**Description of the task**
How many lines of the data contain the word "species"? Give only that number.

**Input material**
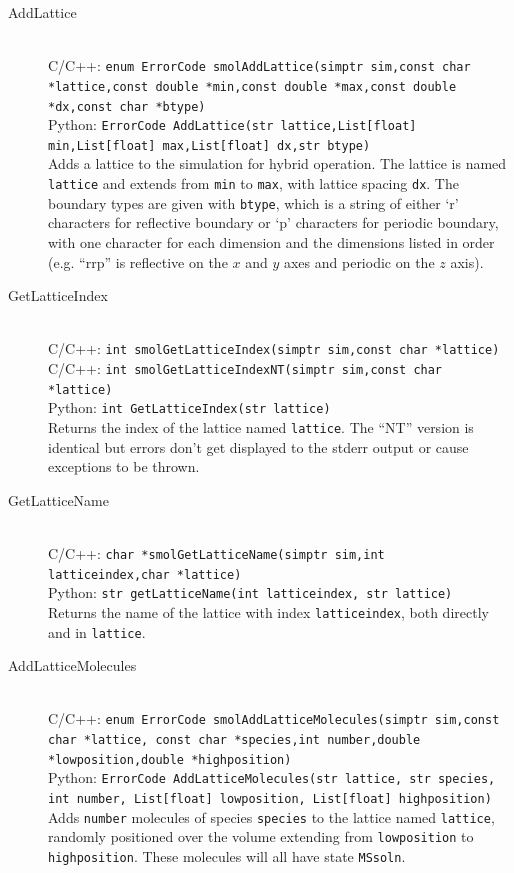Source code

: \documentclass {book}
\newcommand {\ttt} {\texttt}
\begin{document}
\begin{description}

\item[AddLattice]
\hfill \\
C/C++: \ttt{enum ErrorCode smolAddLattice(simptr sim,const char *lattice,const double *min,const double *max,const double *dx,const char *btype)}\\
Python: \ttt{ErrorCode AddLattice(str lattice,List[float] min,List[float] max,List[float] dx,str btype)}\\
Adds a lattice to the simulation for hybrid operation. The lattice is named \ttt{lattice} and extends from \ttt{min} to \ttt{max}, with lattice spacing \ttt{dx}. The boundary types are given with \ttt{btype}, which is a string of either `r' characters for reflective boundary or `p' characters for periodic boundary, with one character for each dimension and the dimensions listed in order (e.g. ``rrp'' is reflective on the $x$ and $y$ axes and periodic on the $z$ axis).

\item[GetLatticeIndex]
\hfill \\
C/C++: \ttt{int smolGetLatticeIndex(simptr sim,const char *lattice)}\\
C/C++: \ttt{int smolGetLatticeIndexNT(simptr sim,const char *lattice)}\\
Python: \ttt{int GetLatticeIndex(str lattice)}\\
Returns the index of the lattice named \ttt{lattice}. The ``NT'' version is identical but errors don't get displayed to the stderr output or cause exceptions to be thrown.

\item[GetLatticeName]
\hfill \\
C/C++: \ttt{char *smolGetLatticeName(simptr sim,int latticeindex,char *lattice)}\\
Python: \ttt{str getLatticeName(int latticeindex, str lattice)}\\
Returns the name of the lattice with index \ttt{latticeindex}, both directly and in \ttt{lattice}.

\item[AddLatticeMolecules]
\hfill \\
C/C++: \ttt{enum ErrorCode smolAddLatticeMolecules(simptr sim,const char *lattice, const char *species,int number,double *lowposition,double *highposition)}\\
Python: \ttt{ErrorCode AddLatticeMolecules(str lattice, str species, int number, List[float] lowposition, List[float] highposition)}\\
Adds \ttt{number} molecules of species \ttt{species} to the lattice named \ttt{lattice}, randomly positioned over the volume extending from \ttt{lowposition} to \ttt{highposition}. These molecules will all have state \ttt{MSsoln}.


\end{description}
\end{document}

**Your solution**
3